Aimé, l‘aïeul, et son épouse Margueritte, dite Guiguite, ont vécu pour l’art d’un bout à l’autre de leur vie. Pas en artistes à proprement parler mais en metteurs en lumière des artistes : par les éditions, les lithographies, les expositions, les galeries , une fondation… Issus d’un milieu plus que modeste ils deviennent les Cecil B. de Mille chics de l’art moderne et contemporain. Cette vie industrieuse et magnifique s’est fixé pour but d’aider les peintres, les sculpteurs à se faire connaître et à montrer au monde leur génie. Et aussi de mettre sur le marché avec des résultats munificents les œuvres les plus belles de ces artistes choyés. Le couronnement est à Saint-Paul de Vence la création – en 1964, voilà tout juste un demi-siècle - de l’irremplaçable et sublime Fondation Aimé et Margueritte Maeght, abritant chefs d’œuvre et collections inouïes dans le cadre magique d’une montagne embaumée de senteurs provençales et toute bruissante du crissement des cigales.

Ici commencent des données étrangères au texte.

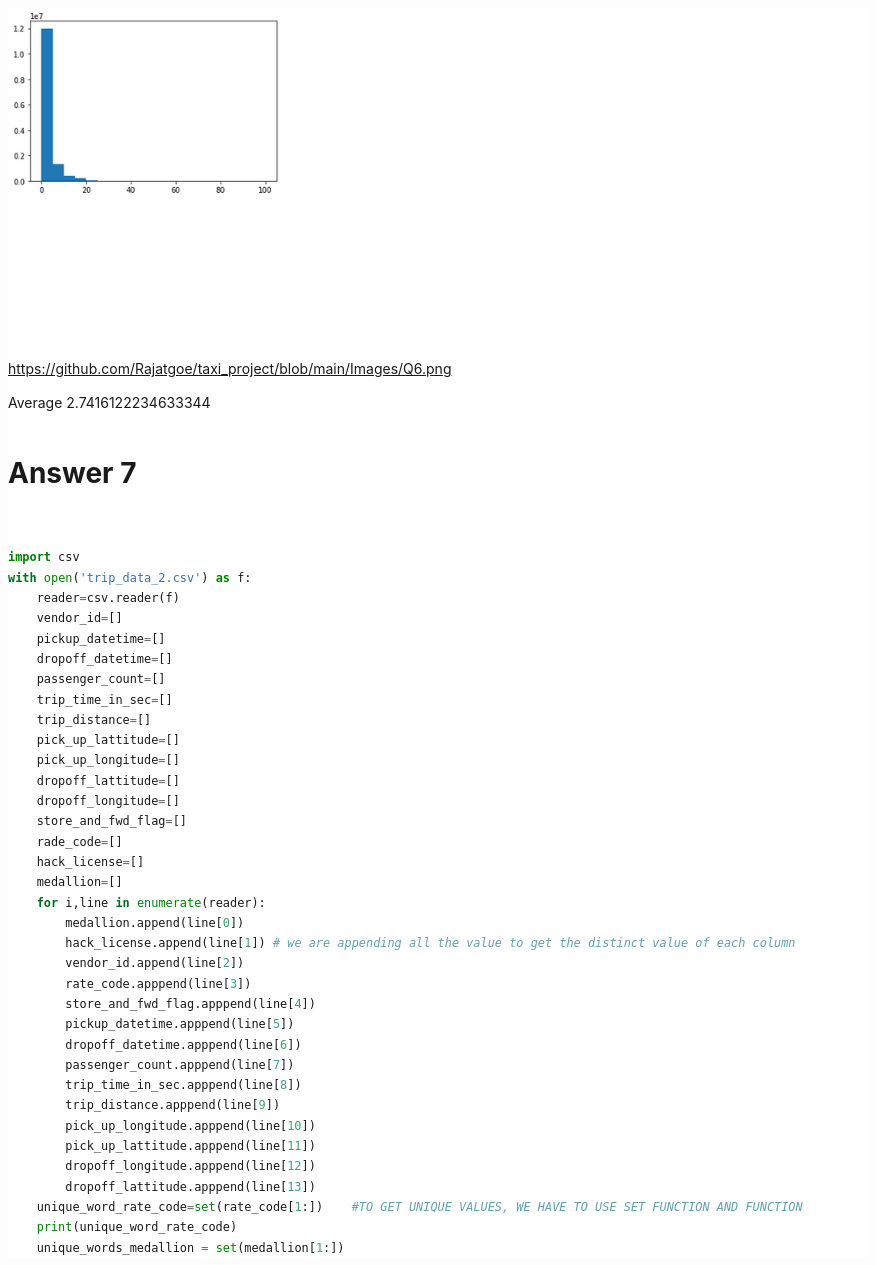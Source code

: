 ![image of histogran](images/Q6.png)   

 https://github.com/Rajatgoe/taxi_project/blob/main/Images/Q6.png

Average 2.7416122234633344

# Answer 7
<br>

```python
import csv
with open('trip_data_2.csv') as f:
    reader=csv.reader(f)
    vendor_id=[]
    pickup_datetime=[]
    dropoff_datetime=[]
    passenger_count=[]
    trip_time_in_sec=[]
    trip_distance=[]
    pick_up_lattitude=[]
    pick_up_longitude=[]
    dropoff_lattitude=[]
    dropoff_longitude=[]
    store_and_fwd_flag=[]
    rade_code=[]
    hack_license=[]
    medallion=[]
    for i,line in enumerate(reader):
        medallion.append(line[0])
        hack_license.append(line[1]) # we are appending all the value to get the distinct value of each column
        vendor_id.append(line[2])
        rate_code.apppend(line[3])
        store_and_fwd_flag.apppend(line[4])
        pickup_datetime.apppend(line[5])
        dropoff_datetime.apppend(line[6])
        passenger_count.apppend(line[7])
        trip_time_in_sec.apppend(line[8])
        trip_distance.apppend(line[9])
        pick_up_longitude.apppend(line[10])
        pick_up_lattitude.apppend(line[11])
        dropoff_longitude.apppend(line[12])
        dropoff_lattitude.apppend(line[13])
    unique_word_rate_code=set(rate_code[1:])    #TO GET UNIQUE VALUES, WE HAVE TO USE SET FUNCTION AND FUNCTION
    print(unique_word_rate_code)
    unique_words_medallion = set(medallion[1:])
```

Ces inventeurs de beauté, ces passeurs, donnent naissance à deux fils. Le plus jeune, Bernard, est emporté à onze ans par une leucémie. Son aîné, Adrien, se retrouve alors l’unique héritier éventuel, le jour venu, des trésors d’art amassés et de la fortune accumulée par Aimé et Guiguite. (Avec sa demie-sœur Sylvie, née hors mariage, d’Aimé et d’une de ses secrétaires). Rien des facilités de la vie n’est refusé par ses parents aimants à ce fils devenu unique. Rien ne l’empêche de mener sa vie à sa guise et de pousser jusqu’aux limites sa passion dévorante pour l’automobile et leur collection. Son implication dans le « business » familial, intermittent et à éclipses, même si Adrien est un excellent imprimeur d’estampes et un galeriste reconnu, ne gâche jamais sa vie de « fils de famille ». Il est plus attiré par Saint-Germain-des-Près, les plages du bout du monde, les virées ou les rallyes avec les copains que par l’accomplissement du rêve de ses parents. Même s’il en profite allègrement. Son style de vie, nouveau dans la lignée, saugrenu, incongru, conduit inévitablement à la rupture avec son père, déçu, dépité. Sa mère au demeurant lui conserve sa bénédiction.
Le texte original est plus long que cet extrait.